Exchanges of fire between Hezbollah and Israel have escalated along the Lebanese border in recent weeks, with Hezbollah claiming 57 of its fighters have died in Israeli attacks. Israel has stated that it has lost six soldiers. At least six civilians have also been killed in Lebanon, including a Reuters journalist.
It was anticipated that Nasrallah would use his speech to announce Hezbollah’s entry into the Israel-Gaza war. However, he insisted that Hezbollah has been participating since the Hamas attack.
“Some claim that we are about to engage in the war,” said Nasrallah. “I am telling you, we have been engaged in this battle since October 8; the Islamic resistance in Lebanon started operation the very next day.”
“What is taking place on our front is very important and significant,” he continued. “Yet I assure you this will not be the end. This will not be sufficient. We are calling on the Arab and Muslim states to cut off oil and gas and food supplies from Israel.”
Without calling for more direct action in opposition to Israel’s attacks on Gaza, many are viewing Nasrallah’s speech as an appeasement of his followers at home in Lebanon, technically fulfilling Hezbollah’s resistance rhetoric while avoiding forcing the country into a conflict it is in no way ready to sustain.
Instead, it appears that the so-called Axis of Resistance is content to offer peripheral support only. For now, the focus appears to be on using the plight of the Palestinians in Gaza as part of a wider strategy to undermine the normalization of Arab-Israel relations that would otherwise threaten Iran’s position as a regional power.
“If Iran wants [Hezbollah] to be more involved in this war, [they are] not able to stay aside and be neutral, talking about just supporting [Hamas] from the south [of Lebanon],” said veteran analyst Sam Mnassa. “This is not a Lebanese domestic issue; it’s a regional crisis [that] is very critical for the area.”
“I think now we are at the beginning of a diplomatic process,” he continued. “I’m not expecting an additional escalation of the military operations. You can see now that America [is] talking about the two-state solution in public. I don’t think it’s easy, or can be done in the near future, but it’s difficult to imagine that the war can continue at this scale of killing.
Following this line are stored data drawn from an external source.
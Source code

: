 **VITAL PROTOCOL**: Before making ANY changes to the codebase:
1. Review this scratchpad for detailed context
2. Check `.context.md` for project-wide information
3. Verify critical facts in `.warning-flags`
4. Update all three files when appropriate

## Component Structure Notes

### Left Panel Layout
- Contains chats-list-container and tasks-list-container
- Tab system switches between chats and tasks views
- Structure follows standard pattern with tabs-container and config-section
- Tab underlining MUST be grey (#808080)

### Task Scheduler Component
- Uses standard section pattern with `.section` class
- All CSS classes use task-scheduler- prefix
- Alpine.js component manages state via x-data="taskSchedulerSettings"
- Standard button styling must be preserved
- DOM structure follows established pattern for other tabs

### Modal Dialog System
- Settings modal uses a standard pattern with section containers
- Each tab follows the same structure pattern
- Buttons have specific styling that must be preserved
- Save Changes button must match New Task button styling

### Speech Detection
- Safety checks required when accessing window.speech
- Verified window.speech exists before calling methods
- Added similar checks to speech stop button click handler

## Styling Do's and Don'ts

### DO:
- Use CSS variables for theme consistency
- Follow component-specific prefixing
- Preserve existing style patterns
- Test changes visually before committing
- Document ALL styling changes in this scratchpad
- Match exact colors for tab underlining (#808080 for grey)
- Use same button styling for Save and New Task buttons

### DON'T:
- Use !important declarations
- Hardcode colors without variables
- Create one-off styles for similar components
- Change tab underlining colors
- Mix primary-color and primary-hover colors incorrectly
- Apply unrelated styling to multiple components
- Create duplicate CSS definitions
Even the Americans are not going to support Israel continuing at this level.”
Hezbollah may pose a credible threat to Israel – far more so than Hamas – but committing to greater hostilities could easily backfire, as it did in 2006’s July War, where Israel invaded Lebanon in response to the abduction of two IDF soldiers. Such a move could also damage Hezbollah’s popular support, which has been waning throughout Lebanon’s ongoing economic and political crisis.
So long as both Hezbollah and the IDF restrict themselves to the accepted rules of engagement, both are presently continuing to abide by, neither side has much to gain by escalating the conflict between them. It makes far more sense of Hezbollah to bide their time, engaging in ideological battles at home rather than military ones in Israel.
For some, Nasrallah’s speech was less aggressive than expected, but also suggests that the proxy Iranian militia is simply biding its time, waiting to benefit from post-war horse trading in order to further solidify its perceived political strength in Lebanon.